→ TASK DIRECTIONS: Of the entries below, return only those lines from the line with "hours. *Suave > Aggressive*" to the line with "Dec| 2.0 | 4.0", exactly, both included.

[THE INPUT Boundary: Start]

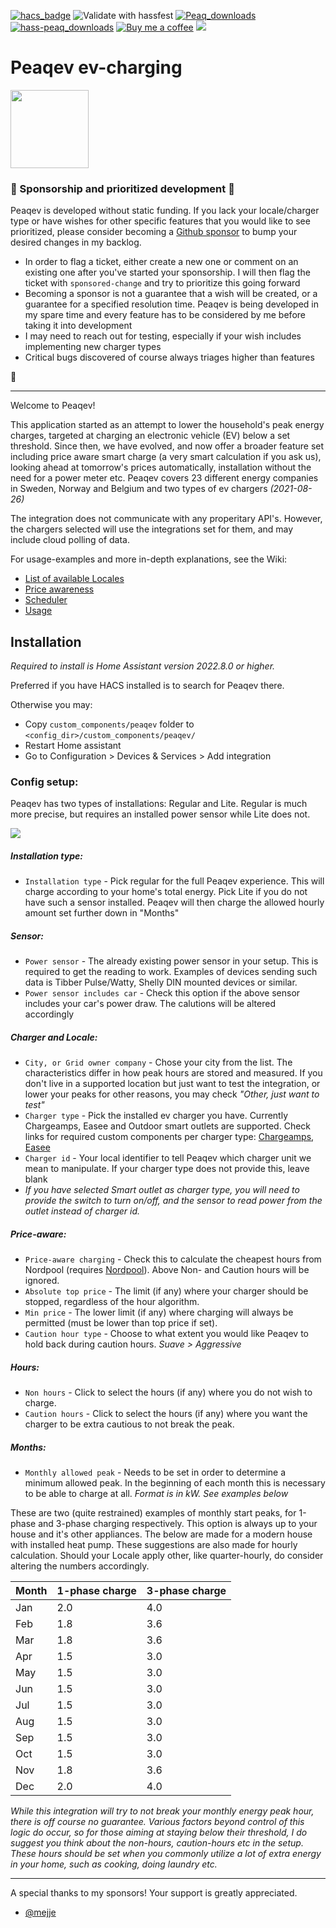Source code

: [![hacs_badge](https://img.shields.io/badge/HACS-Default-brightgreen.svg)](https://github.com/hacs/integration) 
![Validate with hassfest](https://github.com/elden1337/hass-peaq/workflows/Validate%20with%20hassfest/badge.svg) 
[![Peaq_downloads](https://img.shields.io/github/downloads/elden1337/hass-peaq/total)](https://github.com/elden1337/hass-peaq) 
[![hass-peaq_downloads](https://img.shields.io/github/downloads/elden1337/hass-peaq/latest/total)](https://github.com/elden1337/hass-peaq)
[![Buy me a coffee](https://img.shields.io/static/v1.svg?label=Buy%20me%20a%20coffee&message=🥨&color=black&logo=buy%20me%20a%20coffee&logoColor=white&labelColor=6f4e37)](https://www.buymeacoffee.com/elden)
[![](https://img.shields.io/github/sponsors/elden1337)](https://github.com/sponsors/elden1337)

# Peaqev ev-charging

<img src="https://raw.githubusercontent.com/elden1337/hass-peaq/main/assets/icon.png" width="125">

### :cherries: Sponsorship and prioritized development :cherries:
Peaqev is developed without static funding. If you lack your locale/charger type or have wishes for other specific features that you would like to see prioritized, please consider becoming a [Github sponsor](https://github.com/sponsors/elden1337) to bump your desired changes in my backlog.
- In order to flag a ticket, either create a new one or comment on an existing one after you've started your sponsorship. I will then flag the ticket with `sponsored-change` and try to prioritize this going forward
- Becoming a sponsor is not a guarantee that a wish will be created, or a guarantee for a specified resolution time. Peaqev is being developed in my spare time and every feature has to be considered by me before taking it into development
- I may need to reach out for testing, especially if your wish includes implementing new charger types
- Critical bugs discovered of course always triages higher than features

:love_letter:

---

Welcome to Peaqev!

This application started as an attempt to lower the household's peak energy charges, targeted at charging an electronic vehicle (EV) below a set threshold. 
Since then, we have evolved, and now offer a broader feature set including price aware smart charge (a very smart calculation if you ask us), looking ahead at tomorrow's prices automatically, installation without the need for a power meter etc.
Peaqev covers 23 different energy companies in Sweden, Norway and Belgium and two types of ev chargers _(2021-08-26)_

The integration does not communicate with any properitary API's. However, the chargers selected will use the integrations set for them, and may include cloud polling of data.

For usage-examples and more in-depth explanations, see the Wiki:
* [List of available Locales](https://github.com/elden1337/hass-peaq/wiki/Locale)
* [Price awareness](https://github.com/elden1337/hass-peaq/wiki/Price-awareness)
* [Scheduler](https://github.com/elden1337/hass-peaq/wiki/Scheduler)
* [Usage](https://github.com/elden1337/hass-peaq/wiki/Usage)

## Installation
*Required to install is Home Assistant version 2022.8.0 or higher.*

Preferred if you have HACS installed is to search for Peaqev there.

Otherwise you may:
- Copy `custom_components/peaqev` folder to `<config_dir>/custom_components/peaqev/`
- Restart Home assistant
- Go to Configuration > Devices & Services > Add integration

### Config setup:

Peaqev has two types of installations: Regular and Lite. Regular is much more precise, but requires an installed power sensor while Lite does not.

[![](https://mermaid.ink/img/pako:eNpVkNtqwzAMhl_F-CqD5gVyMRg5NIUMRrO7eRciVhuDYwdFZpSm7z7nUNh0Jen_pB_pLjuvUWbySjD2ojkrJ2K8fbUMxN8iTV9FnpzcxGAtsPFO8G3Elw3LF31uDOMsiiTvga5IApwWje_A_sfOeA0WaBZl0qKbPO1quZoUW1GsRZV8kOkwhR-g55JqXVKBnaLZMal9oGmXjutQ_Zf7pBCxOnn3jvuFU7zJ8iAHpAGMjkffl56S3OOASmYx1XiBYFlJ5R4RDaMGxlIb9iSzy2J-kBDYtzfXyYyjyxMqDMQfDjv1-AUWBWqX)](https://mermaid-js.github.io/mermaid-live-editor/edit#pako:eNpVkNtqwzAMhl_F-CqD5gVyMRg5NIUMRrO7eRciVhuDYwdFZpSm7z7nUNh0Jen_pB_pLjuvUWbySjD2ojkrJ2K8fbUMxN8iTV9FnpzcxGAtsPFO8G3Elw3LF31uDOMsiiTvga5IApwWje_A_sfOeA0WaBZl0qKbPO1quZoUW1GsRZV8kOkwhR-g55JqXVKBnaLZMal9oGmXjutQ_Zf7pBCxOnn3jvuFU7zJ8iAHpAGMjkffl56S3OOASmYx1XiBYFlJ5R4RDaMGxlIb9iSzy2J-kBDYtzfXyYyjyxMqDMQfDjv1-AUWBWqX)

##### Installation type:
- `Installation type` - Pick regular for the full Peaqev experience. This will charge according to your home's total energy. Pick Lite if you do not have such a sensor installed. Peaqev will then charge the allowed hourly amount set further down in "Months"

##### Sensor:
- `Power sensor` - The already existing power sensor in your setup. This is required to get the reading to work. Examples of devices sending such data is Tibber Pulse/Watty, Shelly DIN mounted devices or similar.
- `Power sensor includes car` - Check this option if the above sensor includes your car's power draw. The calutions will be altered accordingly

##### Charger and Locale:
- `City, or Grid owner company` - Chose your city from the list. The characteristics differ in how peak hours are stored and measured. If you don't live in a supported location but just want to test the integration, or lower your peaks for other reasons, you may check *"Other, just want to test"*
- `Charger type` - Pick the installed ev charger you have. Currently Chargeamps, Easee and Outdoor smart outlets are supported. Check links for required custom components per charger type: [Chargeamps](https://github.com/kirei/hass-chargeamps), [Easee](https://github.com/fondberg/easee_hass/)
- `Charger id` - Your local identifier to tell Peaqev which charger unit we mean to manipulate. If your charger type does not provide this, leave blank
- *If you have selected Smart outlet as charger type, you will need to provide the switch to turn on/off, and the sensor to read power from the outlet instead of charger id.*

##### Price-aware:
- `Price-aware charging` - Check this to calculate the cheapest hours from Nordpool (requires [Nordpool](https://github.com/custom-components/nordpool)). Above Non- and Caution hours will be ignored.
- `Absolute top price` - The limit (if any) where your charger should be stopped, regardless of the hour algorithm.
- `Min price` - The lower limit (if any) where charging will always be permitted (must be lower than top price if set).
- `Caution hour type` - Choose to what extent you would like Peaqev to hold back during caution hours. *Suave > Aggressive* 

##### Hours:
- `Non hours` - Click to select the hours (if any) where you do not wish to charge.  
- `Caution hours` - Click to select the hours (if any) where you want the charger to be extra cautious to not break the peak.

##### Months:
- `Monthly allowed peak` - Needs to be set in order to determine a minimum allowed peak. In the beginning of each month this is necessary to be able to charge at all. *Format is in kW. See examples below*


These are two (quite restrained) examples of monthly start peaks, for 1-phase and 3-phase charging respectively. This option is always up to your house and it's other appliances. The below are made for a modern house with installed heat pump.
These suggestions are also made for hourly calculation. Should your Locale apply other, like quarter-hourly, do consider altering the numbers accordingly.

Month | 1-phase charge | 3-phase charge
--- | --- | ---
Jan| 2.0 | 4.0
Feb| 1.8 | 3.6
Mar| 1.8 | 3.6
Apr| 1.5 | 3.0
May| 1.5 | 3.0
Jun| 1.5 | 3.0
Jul| 1.5 | 3.0
Aug| 1.5 | 3.0
Sep| 1.5 | 3.0
Oct| 1.5 | 3.0
Nov| 1.8 | 3.6
Dec| 2.0 | 4.0


*While this integration will try to not break your monthly energy peak hour, there is off course no guarantee. Various factors beyond control of this logic do occur, so for those aiming at staying below their threshold, I do suggest you think about the non-hours, caution-hours etc in the setup. These hours should be set when you commonly utilize a lot of extra energy in your home, such as cooking, doing laundry etc.*

-----

A special thanks to my sponsors! Your support is greatly appreciated. 
- [@mejje](https://github.com/mejje)
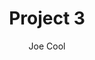 ---
layout: ../../layouts/MarkdownLayout.astro
title: 'Project 3'
description: 'This is the information about Project 3.'
author: 'Joe Cool'
image:
    url: 'https://docs.astro.build/assets/full-logo-light.png'
    alt: 'The full Astro logo.'
tags: ["mouse", "MIT", "TIFF"]
---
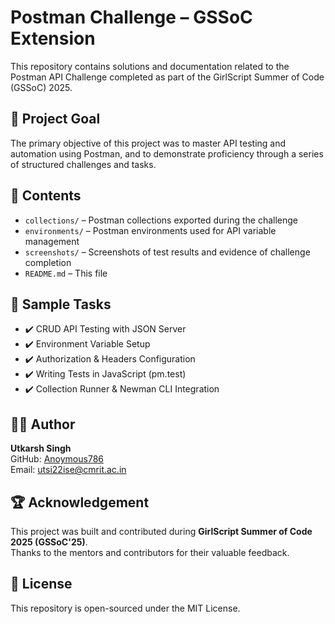 # Postman Challenge – GSSoC Extension

This repository contains solutions and documentation related to the Postman API Challenge completed as part of the GirlScript Summer of Code (GSSoC) 2025.

## 🚀 Project Goal

The primary objective of this project was to master API testing and automation using Postman, and to demonstrate proficiency through a series of structured challenges and tasks.

## 📁 Contents

- `collections/` – Postman collections exported during the challenge
- `environments/` – Postman environments used for API variable management
- `screenshots/` – Screenshots of test results and evidence of challenge completion
- `README.md` – This file

## 📸 Sample Tasks

- ✔️ CRUD API Testing with JSON Server
- ✔️ Environment Variable Setup
- ✔️ Authorization & Headers Configuration
- ✔️ Writing Tests in JavaScript (pm.test)
- ✔️ Collection Runner & Newman CLI Integration

## 🧑‍💻 Author

**Utkarsh Singh**  
GitHub: [Anoymous786](https://github.com/Anoymous786)  
Email: utsi22ise@cmrit.ac.in

## 🏆 Acknowledgement

This project was built and contributed during **GirlScript Summer of Code 2025 (GSSoC'25)**.  
Thanks to the mentors and contributors for their valuable feedback.

## 📄 License

This repository is open-sourced under the MIT License.
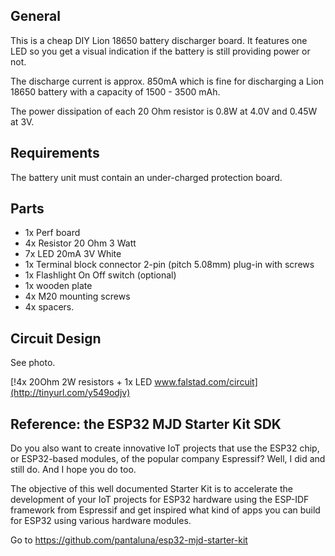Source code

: ## General
This is a cheap DIY Lion 18650 battery discharger board. It features one LED so you get a visual indication if the battery is still providing power or not.

The discharge current is approx. 850mA which is fine for discharging a Lion 18650 battery with a capacity of 1500 - 3500 mAh.

The power dissipation of each 20 Ohm resistor is 0.8W at 4.0V and 0.45W at 3V.



## Requirements
The battery unit must contain an under-charged protection board.



## Parts
- 1x Perf board
- 4x Resistor 20 Ohm 3 Watt
- 7x LED 20mA 3V White
- 1x Terminal block connector 2-pin (pitch 5.08mm) plug-in with screws
- 1x Flashlight On Off switch (optional)
- 1x wooden plate
- 4x M20 mounting screws
- 4x spacers.



## Circuit Design
See photo.

[!4x 20Ohm 2W resistors + 1x LED www.falstad.com/circuit](http://tinyurl.com/y549odjv)



## Reference: the ESP32 MJD Starter Kit SDK

Do you also want to create innovative IoT projects that use the ESP32 chip, or ESP32-based modules, of the popular company Espressif? Well, I did and still do. And I hope you do too.

The objective of this well documented Starter Kit is to accelerate the development of your IoT projects for ESP32 hardware using the ESP-IDF framework from Espressif and get inspired what kind of apps you can build for ESP32 using various hardware modules.

Go to https://github.com/pantaluna/esp32-mjd-starter-kit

[THE INPUT Boundary: End]

→ RESULT FOR THIS TASK:
- `Caution hour type` - Choose to what extent you would like Peaqev to hold back during caution hours. *Suave > Aggressive* 

##### Hours:
- `Non hours` - Click to select the hours (if any) where you do not wish to charge.  
- `Caution hours` - Click to select the hours (if any) where you want the charger to be extra cautious to not break the peak.

##### Months:
- `Monthly allowed peak` - Needs to be set in order to determine a minimum allowed peak. In the beginning of each month this is necessary to be able to charge at all. *Format is in kW. See examples below*


These are two (quite restrained) examples of monthly start peaks, for 1-phase and 3-phase charging respectively. This option is always up to your house and it's other appliances. The below are made for a modern house with installed heat pump.
These suggestions are also made for hourly calculation. Should your Locale apply other, like quarter-hourly, do consider altering the numbers accordingly.

Month | 1-phase charge | 3-phase charge
--- | --- | ---
Jan| 2.0 | 4.0
Feb| 1.8 | 3.6
Mar| 1.8 | 3.6
Apr| 1.5 | 3.0
May| 1.5 | 3.0
Jun| 1.5 | 3.0
Jul| 1.5 | 3.0
Aug| 1.5 | 3.0
Sep| 1.5 | 3.0
Oct| 1.5 | 3.0
Nov| 1.8 | 3.6
Dec| 2.0 | 4.0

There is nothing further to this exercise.